• [Task goal]:
Every line below between the line holding "## temporary app data" and the line holding "로 확인 할 수 있다", inclusive, should be repeated exactly, and all other lines omitted.

• [Dataset extract]:

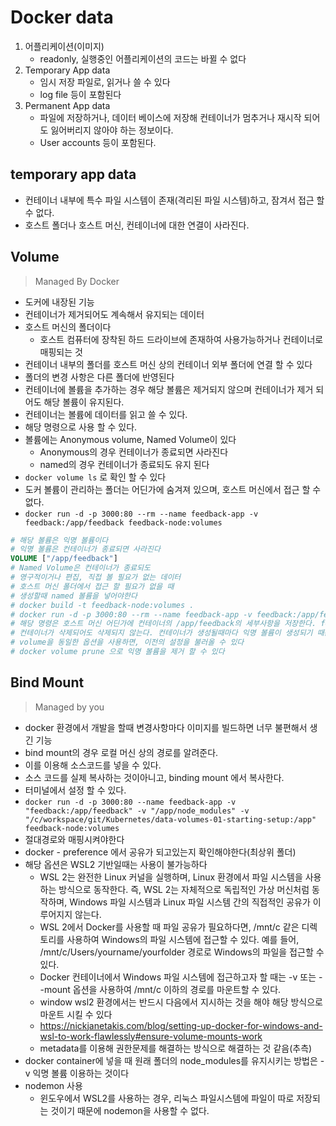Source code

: # Docker data

1. 어플리케이션(이미지)
    - readonly, 실행중인 어플리케이션의 코드는 바뀔 수 없다
2. Temporary App data
    - 임시 저장 파일로, 읽거나 쓸 수 있다
    - log file 등이 포함된다
3. Permanent App data
    - 파일에 저장하거나, 데이터 베이스에 저장해 컨테이너가 멈추거나 재시작 되어도 잃어버리지 않아야 하는 정보이다.
    - User accounts 등이 포함된다.


## temporary app data

- 컨테이너 내부에 특수 파일 시스템이 존재(격리된 파일 시스템)하고, 잠겨서 접근 할 수 없다.
- 호스트 폴더나 호스트 머신, 컨테이너에 대한 연결이 사라진다.

## Volume
> Managed By Docker
- 도커에 내장된 기능
- 컨테이너가 제거되어도 계속해서 유지되는 데이터
- 호스트 머신의 폴더이다
    - 호스트 컴퓨터에 장착된 하드 드라이브에 존재하여 사용가능하거나 컨테이너로 매핑되는 것
- 컨테이너 내부의 폴더를 호스트 머신 상의 컨테이너 외부 폴더에 연결 할 수 있다
- 폴더의 변경 사항은 다른 폴더에 반영된다
- 컨테이너에 볼륨을 추가하는 경우 해당 볼륨은 제거되지 않으며 컨테이너가 제거 되어도 해당 볼륨이 유지된다.
- 컨테이너는 볼륨에 데이터를 읽고 쓸 수 있다.
- 해당 명령으로 사용 할 수 있다.
- 볼륨에는 Anonymous volume, Named Volume이 있다
    - Anonymous의 경우 컨테이너가 종료되면 사라진다
    - named의 경우 컨테이너가 종료되도 유지 된다
- `docker volume ls` 로 확인 할 수 있다
- 도커 볼륨이 관리하는 폴더는 어딘가에 숨겨져 있으며, 호스트 머신에서 접근 할 수 없다.
- `docker run -d -p 3000:80 --rm --name feedback-app -v feedback:/app/feedback feedback-node:volumes`
```Dockerfile
# 해당 볼륨은 익명 볼륨이다
# 익명 볼륨은 컨테이너가 종료되면 사라진다
VOLUME ["/app/feedback"]
# Named Volume은 컨테이너가 종료되도 
# 영구적이거나 편집, 직접 볼 필요가 없는 데이터
# 호스트 머신 폴더에서 접근 할 필요가 없을 때
# 생성할때 named 볼륨을 넣어야한다
# docker build -t feedback-node:volumes .
# docker run -d -p 3000:80 --rm --name feedback-app -v feedback:/app/feedback feedback-node:volumes
# 해당 명령은 호스트 머신 어딘가에 컨테이너의 /app/feedback의 세부사항을 저장한다. feedback: 을 붙여야 도커가 이해할 수 있는 구문이 된다
# 컨테이너가 삭제되어도 삭제되지 않는다. 컨테이너가 생성될때마다 익명 볼륨이 생성되기 때문에 익명 볼륨일 경우 종료될때 삭제된다.
# volume을 동일한 옵션을 사용하면, 이전의 설정을 불러올 수 있다
# docker volume prune 으로 익명 볼륨을 제거 할 수 있다
```
## Bind Mount
> Managed by you
- docker 환경에서 개발을 할때 변경사항마다 이미지를 빌드하면 너무 불편해서 생긴 기능
- bind mount의 경우 로컬 머신 상의 경로를 알려준다.
- 이를 이용해 소스코드를 넣을 수 있다.
- 소스 코드를 실제 복사하는 것이아니고, binding mount 에서 복사한다.
- 터미널에서 설정 할 수 있다.
- `docker run -d -p 3000:80 --name feedback-app -v "feedback:/app/feedback" -v "/app/node_modules" -v "/c/workspace/git/Kubernetes/data-volumes-01-starting-setup:/app" feedback-node:volumes`
- 절대경로와 매핑시켜야한다
- docker - preference 에서 공유가 되고있는지 확인해야한다(최상위 폴더)
- 해당 옵션은 WSL2 기반일때는 사용이 불가능하다
    - WSL 2는 완전한 Linux 커널을 실행하며, Linux 환경에서 파일 시스템을 사용하는 방식으로 동작한다. 즉, WSL 2는 자체적으로 독립적인 가상 머신처럼 동작하며, Windows 파일 시스템과 Linux 파일 시스템 간의 직접적인 공유가 이루어지지 않는다.
    - WSL 2에서 Docker를 사용할 때 파일 공유가 필요하다면, /mnt/c 같은 디렉토리를 사용하여 Windows의 파일 시스템에 접근할 수 있다. 예를 들어, /mnt/c/Users/yourname/yourfolder 경로로 Windows의 파일을 접근할 수 있다.
    - Docker 컨테이너에서 Windows 파일 시스템에 접근하고자 할 때는 -v 또는 --mount 옵션을 사용하여 /mnt/c 이하의 경로를 마운트할 수 있다.
    - window wsl2 환경에서는 반드시 다음에서 지시하는 것을 해야 해당 방식으로 마운트 시킬 수 있다
    - https://nickjanetakis.com/blog/setting-up-docker-for-windows-and-wsl-to-work-flawlessly#ensure-volume-mounts-work
    - metadata를 이용해 권한문제를 해결하는 방식으로 해결하는 것 같음(추측)
- docker container에 넣을 때 원래 폴더의 node_modules를 유지시키는 방법은 -v 익명 볼륨 이용하는 것이다
- nodemon 사용
    - 윈도우에서 WSL2를 사용하는 경우, 리눅스 파일시스템에 파일이 따로 저장되는 것이기 때문에 nodemon을 사용할 수 없다.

• [Answer box]:
## temporary app data

- 컨테이너 내부에 특수 파일 시스템이 존재(격리된 파일 시스템)하고, 잠겨서 접근 할 수 없다.
- 호스트 폴더나 호스트 머신, 컨테이너에 대한 연결이 사라진다.

## Volume
> Managed By Docker
- 도커에 내장된 기능
- 컨테이너가 제거되어도 계속해서 유지되는 데이터
- 호스트 머신의 폴더이다
    - 호스트 컴퓨터에 장착된 하드 드라이브에 존재하여 사용가능하거나 컨테이너로 매핑되는 것
- 컨테이너 내부의 폴더를 호스트 머신 상의 컨테이너 외부 폴더에 연결 할 수 있다
- 폴더의 변경 사항은 다른 폴더에 반영된다
- 컨테이너에 볼륨을 추가하는 경우 해당 볼륨은 제거되지 않으며 컨테이너가 제거 되어도 해당 볼륨이 유지된다.
- 컨테이너는 볼륨에 데이터를 읽고 쓸 수 있다.
- 해당 명령으로 사용 할 수 있다.
- 볼륨에는 Anonymous volume, Named Volume이 있다
    - Anonymous의 경우 컨테이너가 종료되면 사라진다
    - named의 경우 컨테이너가 종료되도 유지 된다
- `docker volume ls` 로 확인 할 수 있다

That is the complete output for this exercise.